Dusty Springfield's Dusty in Memphis by Warren Zanes

I've just finished reading this book, about one of Elvis`favourite albums. Nothing sensationally new in it but an interesting ,thoughtful effort all the same. Zanes has an interesting and amusing way of encapsulating things. Writing about Son Of A Preacher Man he writes -(P.7)

The story it told was suggestive , subversive , and cunningly so. I`d looked down enough blouses in church to know just how the sacred and the profane can meet at prayer time. Elsewhere he neatly sums up the bag of emotional strife that Dusty was with the following (P22) -

If Dusty had always stuck close to the general territory of the teenage unrequited love saga , which , it seems , always had an audience , with the Memphis record she slipped out the back door and went wandering in the night of it all. While he does bang on a bit about the myths of `The South` - and gives Alan Lomax a very hard time - this short book has given me a whole new perspective on this album. Incidentally , he has also read Elvis` sleeve note to the 2002 re-issue - he quotes the `simply one of the most knowingly adult records ever made ` line on p.9.

Excerpt:
The love that is the subject of Dusty in Memphis is different from the love of her earlier songs: it is a love that is all at once diffuse, dark, unpredictable, ecstatic, and a terrible deal. It is a love too big for the lyrical (and for that matter musical) framework of Dusty’s earlier pop productions, no matter the breadth of that work.
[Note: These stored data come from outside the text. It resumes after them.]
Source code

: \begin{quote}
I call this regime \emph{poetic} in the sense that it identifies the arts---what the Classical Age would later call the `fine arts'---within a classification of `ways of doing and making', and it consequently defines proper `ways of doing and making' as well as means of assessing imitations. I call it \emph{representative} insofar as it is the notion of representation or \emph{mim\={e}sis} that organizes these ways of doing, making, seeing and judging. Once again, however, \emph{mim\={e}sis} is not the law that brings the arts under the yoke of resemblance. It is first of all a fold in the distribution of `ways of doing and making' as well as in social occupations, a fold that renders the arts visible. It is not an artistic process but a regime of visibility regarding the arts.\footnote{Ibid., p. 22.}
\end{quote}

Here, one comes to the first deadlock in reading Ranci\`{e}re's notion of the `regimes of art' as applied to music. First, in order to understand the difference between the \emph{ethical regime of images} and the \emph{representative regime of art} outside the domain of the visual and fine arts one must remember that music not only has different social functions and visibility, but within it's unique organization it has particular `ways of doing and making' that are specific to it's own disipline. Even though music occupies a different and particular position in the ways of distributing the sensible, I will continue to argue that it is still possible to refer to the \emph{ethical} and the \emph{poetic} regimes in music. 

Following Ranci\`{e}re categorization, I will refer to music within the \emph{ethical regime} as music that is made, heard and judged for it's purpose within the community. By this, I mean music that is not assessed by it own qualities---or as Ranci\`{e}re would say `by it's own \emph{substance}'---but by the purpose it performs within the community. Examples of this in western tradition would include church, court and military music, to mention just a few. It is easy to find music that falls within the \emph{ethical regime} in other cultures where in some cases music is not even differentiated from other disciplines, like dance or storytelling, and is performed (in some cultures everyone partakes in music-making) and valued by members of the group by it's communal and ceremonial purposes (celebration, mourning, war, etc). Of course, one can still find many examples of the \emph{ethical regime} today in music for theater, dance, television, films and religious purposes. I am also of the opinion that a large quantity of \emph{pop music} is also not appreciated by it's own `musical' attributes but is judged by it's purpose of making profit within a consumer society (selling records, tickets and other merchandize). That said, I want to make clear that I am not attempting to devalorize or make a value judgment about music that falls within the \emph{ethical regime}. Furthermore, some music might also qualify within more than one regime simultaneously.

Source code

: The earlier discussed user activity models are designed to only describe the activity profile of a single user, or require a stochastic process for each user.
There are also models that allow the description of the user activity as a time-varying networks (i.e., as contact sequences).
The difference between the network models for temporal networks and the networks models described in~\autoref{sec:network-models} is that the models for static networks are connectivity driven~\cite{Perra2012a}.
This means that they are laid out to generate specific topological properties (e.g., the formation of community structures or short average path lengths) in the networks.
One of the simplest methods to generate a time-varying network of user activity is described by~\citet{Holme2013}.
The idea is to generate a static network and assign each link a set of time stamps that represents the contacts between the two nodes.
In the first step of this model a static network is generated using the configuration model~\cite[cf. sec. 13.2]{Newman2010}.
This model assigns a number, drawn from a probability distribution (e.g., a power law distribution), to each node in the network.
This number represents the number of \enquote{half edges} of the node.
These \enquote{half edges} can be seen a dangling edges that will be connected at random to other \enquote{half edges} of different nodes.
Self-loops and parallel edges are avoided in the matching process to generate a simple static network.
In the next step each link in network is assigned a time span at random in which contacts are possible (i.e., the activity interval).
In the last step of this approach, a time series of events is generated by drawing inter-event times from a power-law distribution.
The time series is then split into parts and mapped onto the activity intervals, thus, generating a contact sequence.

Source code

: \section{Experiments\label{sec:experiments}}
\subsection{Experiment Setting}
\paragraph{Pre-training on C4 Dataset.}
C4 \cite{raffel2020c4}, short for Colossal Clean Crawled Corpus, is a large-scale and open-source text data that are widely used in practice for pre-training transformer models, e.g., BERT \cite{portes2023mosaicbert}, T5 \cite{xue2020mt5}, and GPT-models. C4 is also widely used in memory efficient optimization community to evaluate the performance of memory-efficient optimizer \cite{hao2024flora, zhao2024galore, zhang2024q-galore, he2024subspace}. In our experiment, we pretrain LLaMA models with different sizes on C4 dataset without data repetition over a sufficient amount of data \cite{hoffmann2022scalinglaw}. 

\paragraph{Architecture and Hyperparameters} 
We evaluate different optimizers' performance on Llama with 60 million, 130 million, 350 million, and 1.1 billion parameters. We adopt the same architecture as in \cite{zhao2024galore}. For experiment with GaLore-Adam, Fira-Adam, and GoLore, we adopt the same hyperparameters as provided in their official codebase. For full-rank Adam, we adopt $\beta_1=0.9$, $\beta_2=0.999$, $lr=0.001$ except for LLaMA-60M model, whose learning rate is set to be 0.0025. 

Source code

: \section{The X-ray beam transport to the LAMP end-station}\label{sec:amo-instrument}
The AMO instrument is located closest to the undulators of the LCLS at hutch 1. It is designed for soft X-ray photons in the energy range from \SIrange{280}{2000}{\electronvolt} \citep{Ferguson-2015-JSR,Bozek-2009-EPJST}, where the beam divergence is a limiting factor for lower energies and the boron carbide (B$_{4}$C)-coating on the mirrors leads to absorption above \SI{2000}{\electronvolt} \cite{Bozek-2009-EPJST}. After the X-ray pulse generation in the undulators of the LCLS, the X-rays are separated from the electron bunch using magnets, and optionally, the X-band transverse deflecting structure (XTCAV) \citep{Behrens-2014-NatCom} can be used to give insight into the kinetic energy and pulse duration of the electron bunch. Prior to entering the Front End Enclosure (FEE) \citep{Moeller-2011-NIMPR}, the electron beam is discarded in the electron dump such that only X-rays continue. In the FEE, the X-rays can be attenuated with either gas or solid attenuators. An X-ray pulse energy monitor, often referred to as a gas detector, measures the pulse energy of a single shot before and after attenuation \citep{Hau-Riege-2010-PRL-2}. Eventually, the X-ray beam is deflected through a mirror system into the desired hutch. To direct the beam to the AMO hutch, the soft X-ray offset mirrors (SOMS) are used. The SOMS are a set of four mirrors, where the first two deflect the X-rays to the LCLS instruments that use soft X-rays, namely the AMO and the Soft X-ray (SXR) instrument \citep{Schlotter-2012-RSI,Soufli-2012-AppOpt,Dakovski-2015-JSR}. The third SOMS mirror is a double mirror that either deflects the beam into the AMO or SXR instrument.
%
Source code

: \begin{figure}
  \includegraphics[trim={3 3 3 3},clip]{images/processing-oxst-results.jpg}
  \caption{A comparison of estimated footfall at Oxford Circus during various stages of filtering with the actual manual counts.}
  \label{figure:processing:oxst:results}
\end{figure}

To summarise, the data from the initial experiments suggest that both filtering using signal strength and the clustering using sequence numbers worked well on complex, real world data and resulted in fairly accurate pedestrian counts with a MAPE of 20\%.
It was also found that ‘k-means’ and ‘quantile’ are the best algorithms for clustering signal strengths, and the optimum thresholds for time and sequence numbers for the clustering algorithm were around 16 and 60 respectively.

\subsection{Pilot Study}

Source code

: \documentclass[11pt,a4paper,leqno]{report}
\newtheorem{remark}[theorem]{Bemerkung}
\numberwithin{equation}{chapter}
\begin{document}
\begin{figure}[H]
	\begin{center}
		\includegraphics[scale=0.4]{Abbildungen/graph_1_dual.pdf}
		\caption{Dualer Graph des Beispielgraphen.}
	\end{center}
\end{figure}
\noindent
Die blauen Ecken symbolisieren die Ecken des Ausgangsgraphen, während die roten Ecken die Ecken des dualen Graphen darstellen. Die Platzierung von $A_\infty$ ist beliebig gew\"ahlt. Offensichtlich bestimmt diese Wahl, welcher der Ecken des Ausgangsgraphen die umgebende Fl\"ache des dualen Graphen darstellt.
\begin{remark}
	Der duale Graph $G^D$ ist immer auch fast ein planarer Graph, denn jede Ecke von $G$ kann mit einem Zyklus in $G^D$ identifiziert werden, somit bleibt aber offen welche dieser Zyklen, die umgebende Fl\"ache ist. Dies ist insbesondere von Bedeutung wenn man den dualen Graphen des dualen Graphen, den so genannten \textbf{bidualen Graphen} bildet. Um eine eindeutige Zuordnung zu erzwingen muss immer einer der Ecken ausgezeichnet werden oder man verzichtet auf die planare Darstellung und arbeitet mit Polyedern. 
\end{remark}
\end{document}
Like Memphis itself, the love that is the subject of Dusty in Memphis is indeed bursting with the contrary: it happens not simply when you yearn for it, as in some adolescent dream, but when you’re not prepared for it; it reveals itself not simply under the star-filled skies where a moon hangs low--in fact, as the first and last tracks on side one attest, it might be at its best when the sun’s just arriving at work.